EXERCISE MATERIALS Start Marker

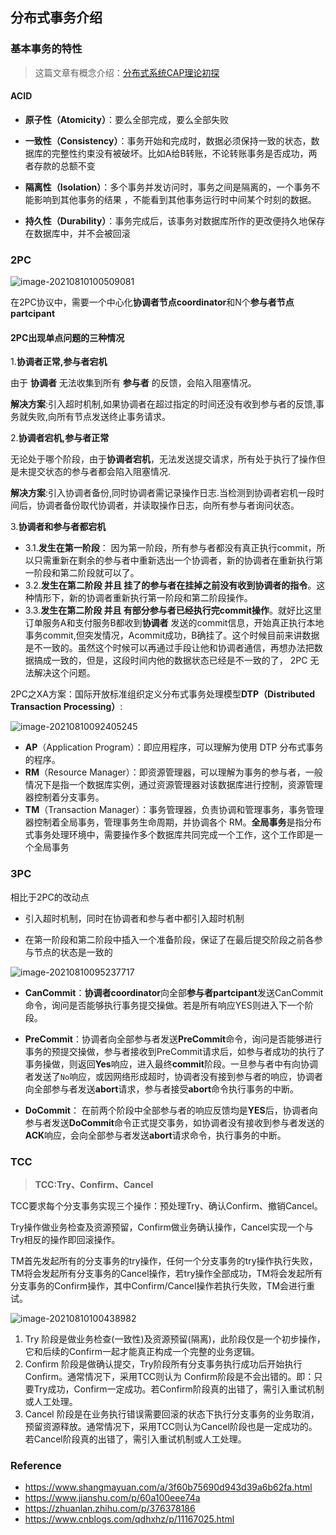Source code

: ## 分布式事务介绍

### 基本事务的特性

> 这篇文章有概念介绍：[分布式系统CAP理论初探](https://blog.csdn.net/wat1r/article/details/119342154)

#### ACID

- **原子性（Atomicity）**：要么全部完成，要么全部失败

- **一致性（Consistency）**：事务开始和完成时，数据必须保持一致的状态，数据库的完整性约束没有被破坏。比如A给B转账，不论转账事务是否成功，两者存款的总额不变

- **隔离性（Isolation）**：多个事务并发访问时，事务之间是隔离的，一个事务不能影响到其他事务的结果 ，不能看到其他事务运行时中间某个时刻的数据。

- **持久性（Durability）**：事务完成后，该事务对数据库所作的更改便持久地保存在数据库中，并不会被回滚

### 2PC





![image-20210810100509081](D:\Dev\SrcCode\spring-boot-climbing\data-climbing-manuscripts\src\main\data\theory\分布式事务介绍.assets\image-20210810100509081.png)





在2PC协议中，需要一个中心化**协调者节点coordinator**和N个**参与者节点partcipant**

#### 2PC出现单点问题的三种情况

1.**协调者正常,参与者宕机**

 由于 **协调者** 无法收集到所有 **参与者** 的反馈，会陷入阻塞情况。

 **解决方案**:引入超时机制,如果协调者在超过指定的时间还没有收到参与者的反馈,事务就失败,向所有节点发送终止事务请求。

2.**协调者宕机,参与者正常**

 无论处于哪个阶段，由于**协调者宕机**，无法发送提交请求，所有处于执行了操作但是未提交状态的参与者都会陷入阻塞情况.

 **解决方案**:引入协调者备份,同时协调者需记录操作日志.当检测到协调者宕机一段时间后，协调者备份取代协调者，并读取操作日志，向所有参与者询问状态。

3.**协调者和参与者都宕机**

- 3.1.**发生在第一阶段**： 因为第一阶段，所有参与者都没有真正执行commit，所以只需重新在剩余的参与者中重新选出一个协调者，新的协调者在重新执行第一阶段和第二阶段就可以了。
- 3.2.**发生在第二阶段 并且 挂了的参与者在挂掉之前没有收到协调者的指令**。这种情形下，新的协调者重新执行第一阶段和第二阶段操作。
- 3.3.**发生在第二阶段 并且 有部分参与者已经执行完commit操作**。就好比这里订单服务A和支付服务B都收到**协调者** 发送的commit信息，开始真正执行本地事务commit,但突发情况，Acommit成功，B确挂了。这个时候目前来讲数据是不一致的。虽然这个时候可以再通过手段让他和协调者通信，再想办法把数据搞成一致的，但是，这段时间内他的数据状态已经是不一致的了， 2PC 无法解决这个问题。

2PC之XA方案：国际开放标准组织定义分布式事务处理模型**DTP（Distributed Transaction Processing）**:

![image-20210810092405245](D:\Dev\SrcCode\spring-boot-climbing\data-climbing-manuscripts\src\main\data\theory\分布式事务介绍.assets\image-20210810092405245.png)

- **AP**（Application Program）：即应用程序，可以理解为使用 DTP 分布式事务的程序。
- **RM**（Resource Manager）：即资源管理器，可以理解为事务的参与者，一般情况下是指一个数据库实例，通过资源管理器对该数据库进行控制，资源管理器控制着分支事务。
- **TM**（Transaction Manager）：事务管理器，负责协调和管理事务，事务管理器控制着全局事务，管理事务生命周期，并协调各个 RM。**全局事务**是指分布式事务处理环境中，需要操作多个数据库共同完成一个工作，这个工作即是一个全局事务

### 3PC

相比于2PC的改动点

- 引入超时机制，同时在协调者和参与者中都引入超时机制

- 在第一阶段和第二阶段中插入一个准备阶段，保证了在最后提交阶段之前各参与节点的状态是一致的

![image-20210810095237717](D:\Dev\SrcCode\spring-boot-climbing\data-climbing-manuscripts\src\main\data\theory\分布式事务介绍.assets\image-20210810095237717.png)

- **CanCommit**：**协调者coordinator**向全部**参与者partcipant**发送CanCommit命令，询问是否能够执行事务提交操做。若是所有响应YES则进入下一个阶段。

- **PreCommit**：协调者向全部参与者发送**PreCommit**命令，询问是否能够进行事务的预提交操做，参与者接收到PreCommit请求后，如参与者成功的执行了事务操做，则返回**Yes**响应，进入最终**commit**阶段。一旦参与者中有向协调者发送了`No`响应，或因网络形成超时，协调者没有接到参与者的响应，协调者向全部参与者发送**abort**请求，参与者接受**abort**命令执行事务的中断。

- **DoCommit**： 在前两个阶段中全部参与者的响应反馈均是**YES**后，协调者向参与者发送**DoCommit**命令正式提交事务，如协调者没有接收到参与者发送的**ACK**响应，会向全部参与者发送**abort**请求命令，执行事务的中断。

### TCC

> **TCC:Try、Confirm、Cancel**

TCC要求每个分支事务实现三个操作：预处理Try、确认Confirm、撤销Cancel。

Try操作做业务检查及资源预留，Confirm做业务确认操作，Cancel实现一个与Try相反的操作即回滚操作。

TM首先发起所有的分支事务的try操作，任何一个分支事务的try操作执行失败，TM将会发起所有分支事务的Cancel操作，若try操作全部成功，TM将会发起所有分支事务的Confirm操作，其中Confirm/Cancel操作若执行失败，TM会进行重试。


![image-20210810100438982](D:\Dev\SrcCode\spring-boot-climbing\data-climbing-manuscripts\src\main\data\theory\分布式事务介绍.assets\image-20210810100438982.png)

1. Try 阶段是做业务检查(一致性)及资源预留(隔离)，此阶段仅是一个初步操作，它和后续的Confirm一起才能真正构成一个完整的业务逻辑。
2. Confirm 阶段是做确认提交，Try阶段所有分支事务执行成功后开始执行 Confirm。通常情况下，采用TCC则认为 Confirm阶段是不会出错的。即：只要Try成功，Confirm一定成功。若Confirm阶段真的出错了，需引入重试机制或人工处理。
3. Cancel 阶段是在业务执行错误需要回滚的状态下执行分支事务的业务取消，预留资源释放。通常情况下，采用TCC则认为Cancel阶段也是一定成功的。若Cancel阶段真的出错了，需引入重试机制或人工处理。
   

### Reference

- https://www.shangmayuan.com/a/3f60b75690d943d39a6b62fa.html
- https://www.jianshu.com/p/60a100eee74a
- https://zhuanlan.zhihu.com/p/376378186
- https://www.cnblogs.com/qdhxhz/p/11167025.html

EXERCISE MATERIALS End Marker

Look through the data above. Find each line with the string "需引入重试机制或人工处理" and copy it.

_SOLUTION TO THIS EXERCISE_
2. Confirm 阶段是做确认提交，Try阶段所有分支事务执行成功后开始执行 Confirm。通常情况下，采用TCC则认为 Confirm阶段是不会出错的。即：只要Try成功，Confirm一定成功。若Confirm阶段真的出错了，需引入重试机制或人工处理。
3. Cancel 阶段是在业务执行错误需要回滚的状态下执行分支事务的业务取消，预留资源释放。通常情况下，采用TCC则认为Cancel阶段也是一定成功的。若Cancel阶段真的出错了，需引入重试机制或人工处理。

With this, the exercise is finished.